Each line from the first down to the one containing "After the user" should be returned exactly as it appears below.
----- Provided records
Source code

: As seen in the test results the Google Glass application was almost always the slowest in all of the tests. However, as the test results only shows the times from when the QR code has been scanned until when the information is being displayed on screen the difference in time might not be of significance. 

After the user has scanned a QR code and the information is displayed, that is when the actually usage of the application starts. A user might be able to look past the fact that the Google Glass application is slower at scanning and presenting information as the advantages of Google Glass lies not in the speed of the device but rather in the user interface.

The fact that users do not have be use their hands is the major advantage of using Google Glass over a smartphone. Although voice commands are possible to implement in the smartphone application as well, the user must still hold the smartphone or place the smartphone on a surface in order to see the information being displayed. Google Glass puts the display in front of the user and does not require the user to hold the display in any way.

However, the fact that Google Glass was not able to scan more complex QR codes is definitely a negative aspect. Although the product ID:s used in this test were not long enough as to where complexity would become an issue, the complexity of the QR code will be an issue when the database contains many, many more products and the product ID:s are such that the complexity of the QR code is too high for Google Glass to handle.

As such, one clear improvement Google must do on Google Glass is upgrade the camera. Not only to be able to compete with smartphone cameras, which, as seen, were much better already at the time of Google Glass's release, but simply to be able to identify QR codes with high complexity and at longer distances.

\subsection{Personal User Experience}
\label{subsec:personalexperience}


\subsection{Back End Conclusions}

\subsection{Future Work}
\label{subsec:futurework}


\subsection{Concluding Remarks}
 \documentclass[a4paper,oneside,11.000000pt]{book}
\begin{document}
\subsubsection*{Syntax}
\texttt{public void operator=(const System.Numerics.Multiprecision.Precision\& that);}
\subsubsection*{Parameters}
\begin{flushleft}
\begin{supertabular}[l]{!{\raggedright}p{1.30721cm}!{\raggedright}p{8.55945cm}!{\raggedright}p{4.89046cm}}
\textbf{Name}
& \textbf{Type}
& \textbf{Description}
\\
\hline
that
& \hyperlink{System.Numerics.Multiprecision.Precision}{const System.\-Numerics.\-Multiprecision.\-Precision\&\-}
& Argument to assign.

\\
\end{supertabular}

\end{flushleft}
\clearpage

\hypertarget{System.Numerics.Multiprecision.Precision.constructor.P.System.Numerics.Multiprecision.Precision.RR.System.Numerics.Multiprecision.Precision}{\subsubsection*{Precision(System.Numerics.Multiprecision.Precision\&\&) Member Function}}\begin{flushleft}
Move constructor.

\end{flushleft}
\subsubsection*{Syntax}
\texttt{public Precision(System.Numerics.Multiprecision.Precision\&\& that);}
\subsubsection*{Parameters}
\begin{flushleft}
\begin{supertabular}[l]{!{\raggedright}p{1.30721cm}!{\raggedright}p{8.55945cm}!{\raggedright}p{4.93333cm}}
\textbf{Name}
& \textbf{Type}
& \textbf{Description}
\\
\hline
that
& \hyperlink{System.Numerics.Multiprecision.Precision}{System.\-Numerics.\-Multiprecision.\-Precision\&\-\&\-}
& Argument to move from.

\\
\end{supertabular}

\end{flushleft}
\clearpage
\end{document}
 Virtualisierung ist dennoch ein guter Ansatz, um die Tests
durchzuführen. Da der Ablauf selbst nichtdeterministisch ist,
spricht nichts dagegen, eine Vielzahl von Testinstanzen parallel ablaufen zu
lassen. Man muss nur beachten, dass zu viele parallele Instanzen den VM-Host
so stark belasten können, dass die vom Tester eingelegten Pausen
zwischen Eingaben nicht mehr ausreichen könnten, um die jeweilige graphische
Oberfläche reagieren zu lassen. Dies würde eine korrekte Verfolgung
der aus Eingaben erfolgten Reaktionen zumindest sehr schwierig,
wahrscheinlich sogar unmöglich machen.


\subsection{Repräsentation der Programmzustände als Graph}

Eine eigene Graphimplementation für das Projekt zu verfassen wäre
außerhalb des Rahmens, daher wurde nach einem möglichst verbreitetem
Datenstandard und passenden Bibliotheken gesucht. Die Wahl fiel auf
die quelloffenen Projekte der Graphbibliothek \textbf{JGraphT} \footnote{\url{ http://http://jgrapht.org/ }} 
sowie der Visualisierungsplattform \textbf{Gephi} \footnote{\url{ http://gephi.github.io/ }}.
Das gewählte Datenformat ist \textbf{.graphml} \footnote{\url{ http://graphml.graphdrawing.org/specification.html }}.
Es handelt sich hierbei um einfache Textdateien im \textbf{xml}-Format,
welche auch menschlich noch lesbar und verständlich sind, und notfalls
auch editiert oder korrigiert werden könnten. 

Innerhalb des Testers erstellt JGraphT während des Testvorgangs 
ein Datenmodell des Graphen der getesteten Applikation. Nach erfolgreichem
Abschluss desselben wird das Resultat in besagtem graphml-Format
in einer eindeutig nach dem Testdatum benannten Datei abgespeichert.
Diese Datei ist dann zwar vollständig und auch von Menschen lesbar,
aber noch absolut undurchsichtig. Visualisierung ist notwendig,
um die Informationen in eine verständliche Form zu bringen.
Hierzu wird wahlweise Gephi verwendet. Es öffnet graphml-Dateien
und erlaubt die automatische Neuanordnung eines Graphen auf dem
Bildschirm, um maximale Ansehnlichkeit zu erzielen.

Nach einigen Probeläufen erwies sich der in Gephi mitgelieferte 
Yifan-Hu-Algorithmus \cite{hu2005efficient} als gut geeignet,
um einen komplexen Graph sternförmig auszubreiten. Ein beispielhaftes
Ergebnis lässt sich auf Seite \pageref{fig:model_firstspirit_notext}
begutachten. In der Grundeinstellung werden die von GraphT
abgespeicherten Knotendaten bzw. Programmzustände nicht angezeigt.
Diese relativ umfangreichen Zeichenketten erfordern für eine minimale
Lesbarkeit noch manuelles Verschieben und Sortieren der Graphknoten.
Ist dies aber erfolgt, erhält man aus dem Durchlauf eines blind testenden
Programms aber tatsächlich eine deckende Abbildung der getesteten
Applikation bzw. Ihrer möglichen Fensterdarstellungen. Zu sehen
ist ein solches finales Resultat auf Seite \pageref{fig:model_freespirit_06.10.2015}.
----------
**Worked solution:**
Source code

: As seen in the test results the Google Glass application was almost always the slowest in all of the tests. However, as the test results only shows the times from when the QR code has been scanned until when the information is being displayed on screen the difference in time might not be of significance. 

After the user has scanned a QR code and the information is displayed, that is when the actually usage of the application starts. A user might be able to look past the fact that the Google Glass application is slower at scanning and presenting information as the advantages of Google Glass lies not in the speed of the device but rather in the user interface.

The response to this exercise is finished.